Bill Cottringer

“Perseverance is the hard work you do after you get tired of doing all the hard work you already did.” ~Newt Gingrich.

This morning I was driven to write this article after initially responding via e-mail to an interesting conversation about schools and the questionable direction in which they seem to be headed; and then going to the gym while peddling furiously for thirty minutes on the stationary bike to work off a measly 250 calories and diverting the pain by reading an inspiring editorial, “Bring It On!” by the editor of “Men’s Health” magazine, David Zinczenko. Wow, I am sorry, that was a very long one sentence opening paragraph, but it is leading to something extremely important today, more than ever.

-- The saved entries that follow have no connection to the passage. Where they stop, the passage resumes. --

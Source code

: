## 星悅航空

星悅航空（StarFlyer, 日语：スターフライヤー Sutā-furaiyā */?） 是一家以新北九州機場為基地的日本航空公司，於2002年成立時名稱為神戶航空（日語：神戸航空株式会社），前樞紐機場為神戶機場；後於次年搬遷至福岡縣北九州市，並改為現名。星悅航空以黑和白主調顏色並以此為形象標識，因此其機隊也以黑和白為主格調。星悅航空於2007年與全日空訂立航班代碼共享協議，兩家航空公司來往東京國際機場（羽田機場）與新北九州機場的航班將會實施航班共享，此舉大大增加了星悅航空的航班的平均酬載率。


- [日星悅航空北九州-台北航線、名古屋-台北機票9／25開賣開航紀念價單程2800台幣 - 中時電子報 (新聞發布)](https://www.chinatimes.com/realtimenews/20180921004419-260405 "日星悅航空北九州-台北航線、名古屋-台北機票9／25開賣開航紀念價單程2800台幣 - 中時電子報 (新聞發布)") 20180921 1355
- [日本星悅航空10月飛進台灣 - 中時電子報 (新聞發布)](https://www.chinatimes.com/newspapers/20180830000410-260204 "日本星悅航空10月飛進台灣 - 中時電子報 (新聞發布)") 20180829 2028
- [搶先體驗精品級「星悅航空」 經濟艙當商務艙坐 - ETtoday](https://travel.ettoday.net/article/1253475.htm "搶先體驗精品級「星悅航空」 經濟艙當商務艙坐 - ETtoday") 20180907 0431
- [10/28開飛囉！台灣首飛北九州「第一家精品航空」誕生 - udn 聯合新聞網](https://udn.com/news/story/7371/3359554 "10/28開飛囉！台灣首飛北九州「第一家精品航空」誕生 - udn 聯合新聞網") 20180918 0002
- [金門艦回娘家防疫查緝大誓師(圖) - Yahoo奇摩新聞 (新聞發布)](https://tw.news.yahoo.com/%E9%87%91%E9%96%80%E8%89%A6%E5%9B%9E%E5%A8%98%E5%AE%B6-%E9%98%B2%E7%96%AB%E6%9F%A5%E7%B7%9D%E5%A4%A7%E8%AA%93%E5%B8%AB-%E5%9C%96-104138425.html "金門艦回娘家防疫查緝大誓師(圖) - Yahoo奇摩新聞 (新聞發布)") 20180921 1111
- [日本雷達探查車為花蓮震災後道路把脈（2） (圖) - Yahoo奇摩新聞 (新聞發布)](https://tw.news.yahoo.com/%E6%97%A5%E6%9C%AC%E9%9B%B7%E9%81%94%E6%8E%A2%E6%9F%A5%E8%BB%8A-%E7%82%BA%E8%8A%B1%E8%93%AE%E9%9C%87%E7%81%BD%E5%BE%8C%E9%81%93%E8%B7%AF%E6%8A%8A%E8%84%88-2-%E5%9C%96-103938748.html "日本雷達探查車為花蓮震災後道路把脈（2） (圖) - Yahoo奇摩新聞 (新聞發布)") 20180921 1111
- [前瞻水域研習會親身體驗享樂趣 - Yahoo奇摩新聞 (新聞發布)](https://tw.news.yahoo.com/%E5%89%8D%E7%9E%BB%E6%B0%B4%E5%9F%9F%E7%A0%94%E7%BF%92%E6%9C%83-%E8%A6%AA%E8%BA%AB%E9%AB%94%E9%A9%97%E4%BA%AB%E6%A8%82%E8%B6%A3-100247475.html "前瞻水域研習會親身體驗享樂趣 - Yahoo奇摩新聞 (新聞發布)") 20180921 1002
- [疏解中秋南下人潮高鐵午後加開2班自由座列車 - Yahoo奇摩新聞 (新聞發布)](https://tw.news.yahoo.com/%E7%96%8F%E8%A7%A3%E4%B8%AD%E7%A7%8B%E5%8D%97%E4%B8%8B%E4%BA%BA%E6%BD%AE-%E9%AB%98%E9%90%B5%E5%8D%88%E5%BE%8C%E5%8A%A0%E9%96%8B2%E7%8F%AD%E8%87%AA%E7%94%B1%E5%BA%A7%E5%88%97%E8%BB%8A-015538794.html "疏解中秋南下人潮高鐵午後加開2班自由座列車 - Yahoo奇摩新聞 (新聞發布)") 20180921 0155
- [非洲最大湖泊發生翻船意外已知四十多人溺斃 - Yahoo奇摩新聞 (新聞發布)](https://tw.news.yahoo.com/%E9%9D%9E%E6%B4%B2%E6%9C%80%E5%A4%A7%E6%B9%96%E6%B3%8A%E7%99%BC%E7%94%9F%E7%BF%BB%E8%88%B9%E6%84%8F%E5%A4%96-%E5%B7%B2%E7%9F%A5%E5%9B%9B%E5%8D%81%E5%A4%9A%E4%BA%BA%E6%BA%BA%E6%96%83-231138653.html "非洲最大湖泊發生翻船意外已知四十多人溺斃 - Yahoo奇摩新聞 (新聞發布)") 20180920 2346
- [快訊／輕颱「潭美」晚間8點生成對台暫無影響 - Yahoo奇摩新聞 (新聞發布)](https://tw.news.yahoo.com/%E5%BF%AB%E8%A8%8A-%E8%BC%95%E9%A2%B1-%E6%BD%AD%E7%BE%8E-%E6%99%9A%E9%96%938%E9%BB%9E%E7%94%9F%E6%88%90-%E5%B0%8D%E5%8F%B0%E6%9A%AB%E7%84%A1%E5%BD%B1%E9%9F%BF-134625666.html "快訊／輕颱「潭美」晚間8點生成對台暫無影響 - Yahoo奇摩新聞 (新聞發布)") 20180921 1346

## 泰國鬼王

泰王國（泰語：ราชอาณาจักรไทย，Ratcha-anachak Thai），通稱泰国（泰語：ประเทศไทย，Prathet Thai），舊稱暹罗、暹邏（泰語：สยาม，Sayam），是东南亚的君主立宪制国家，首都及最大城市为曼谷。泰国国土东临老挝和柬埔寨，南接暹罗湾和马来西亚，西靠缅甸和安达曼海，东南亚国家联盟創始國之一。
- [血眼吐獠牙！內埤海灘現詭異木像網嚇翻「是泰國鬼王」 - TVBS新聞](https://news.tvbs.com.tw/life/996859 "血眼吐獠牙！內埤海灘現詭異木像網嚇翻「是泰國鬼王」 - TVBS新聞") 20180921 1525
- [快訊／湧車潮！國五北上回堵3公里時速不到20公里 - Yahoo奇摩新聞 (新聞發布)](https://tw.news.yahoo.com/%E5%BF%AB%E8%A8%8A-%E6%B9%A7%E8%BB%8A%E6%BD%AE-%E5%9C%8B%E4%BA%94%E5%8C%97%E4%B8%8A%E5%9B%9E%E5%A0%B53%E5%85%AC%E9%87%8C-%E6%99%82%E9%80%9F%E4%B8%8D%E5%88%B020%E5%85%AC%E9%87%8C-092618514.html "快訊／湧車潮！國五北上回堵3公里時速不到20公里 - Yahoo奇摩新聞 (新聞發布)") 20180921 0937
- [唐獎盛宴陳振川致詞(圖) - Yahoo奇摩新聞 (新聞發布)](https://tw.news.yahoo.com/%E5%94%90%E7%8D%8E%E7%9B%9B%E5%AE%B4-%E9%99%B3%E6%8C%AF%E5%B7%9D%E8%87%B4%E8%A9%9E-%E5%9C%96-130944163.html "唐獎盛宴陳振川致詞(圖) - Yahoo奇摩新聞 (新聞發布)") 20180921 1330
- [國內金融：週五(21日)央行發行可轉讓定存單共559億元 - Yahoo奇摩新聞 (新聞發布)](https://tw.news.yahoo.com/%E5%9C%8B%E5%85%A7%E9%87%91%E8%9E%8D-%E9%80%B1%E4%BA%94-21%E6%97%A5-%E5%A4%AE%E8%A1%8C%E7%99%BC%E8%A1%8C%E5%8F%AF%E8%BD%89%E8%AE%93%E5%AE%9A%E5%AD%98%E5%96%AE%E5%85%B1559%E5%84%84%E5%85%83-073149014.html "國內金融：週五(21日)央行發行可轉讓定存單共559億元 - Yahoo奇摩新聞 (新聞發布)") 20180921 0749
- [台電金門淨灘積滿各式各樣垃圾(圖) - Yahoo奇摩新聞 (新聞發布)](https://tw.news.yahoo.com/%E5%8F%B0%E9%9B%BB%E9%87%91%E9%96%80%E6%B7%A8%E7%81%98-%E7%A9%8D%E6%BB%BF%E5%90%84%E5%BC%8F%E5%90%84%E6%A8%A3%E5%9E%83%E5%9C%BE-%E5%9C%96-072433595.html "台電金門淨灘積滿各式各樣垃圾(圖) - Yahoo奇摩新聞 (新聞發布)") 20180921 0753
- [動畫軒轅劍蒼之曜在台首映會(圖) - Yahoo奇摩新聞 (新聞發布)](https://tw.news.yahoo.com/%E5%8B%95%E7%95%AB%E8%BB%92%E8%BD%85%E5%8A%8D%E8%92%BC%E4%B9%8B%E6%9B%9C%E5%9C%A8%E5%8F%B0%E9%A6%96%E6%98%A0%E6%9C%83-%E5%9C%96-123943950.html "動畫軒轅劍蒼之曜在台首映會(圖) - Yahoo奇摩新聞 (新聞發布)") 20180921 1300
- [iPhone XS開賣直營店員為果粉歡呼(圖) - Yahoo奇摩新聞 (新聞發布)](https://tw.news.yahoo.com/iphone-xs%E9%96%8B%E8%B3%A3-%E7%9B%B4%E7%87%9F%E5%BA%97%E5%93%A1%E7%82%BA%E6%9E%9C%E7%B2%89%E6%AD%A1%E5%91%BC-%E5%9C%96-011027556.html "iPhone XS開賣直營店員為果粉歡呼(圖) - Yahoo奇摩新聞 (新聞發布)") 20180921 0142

Patience please?

This inspiring editorial by DZ acknowledged the urgent need for perseverance given the state of life today, and revealed Lance Armstrong’s intentions of an impossible comeback as the sports greatest cyclist, as the best possible example, from which we can all learn and be inspired. It sure helped me to peddle faster and harder, even though I wasn’t going anywhere. But let me get somewhere now.

In looking back over my own upbringing in Haddon Heights, NJ, especially in the area of values-teaching, my parents instilled two critical values into the core of my being—hope and perseverance. My mother was an incurable optimist with unshakable faith in the reality that life always had her and her family’s best interests in mind. When she had one leg amputated, she saw that as a good way to reduce shoe costs, only having to buy one.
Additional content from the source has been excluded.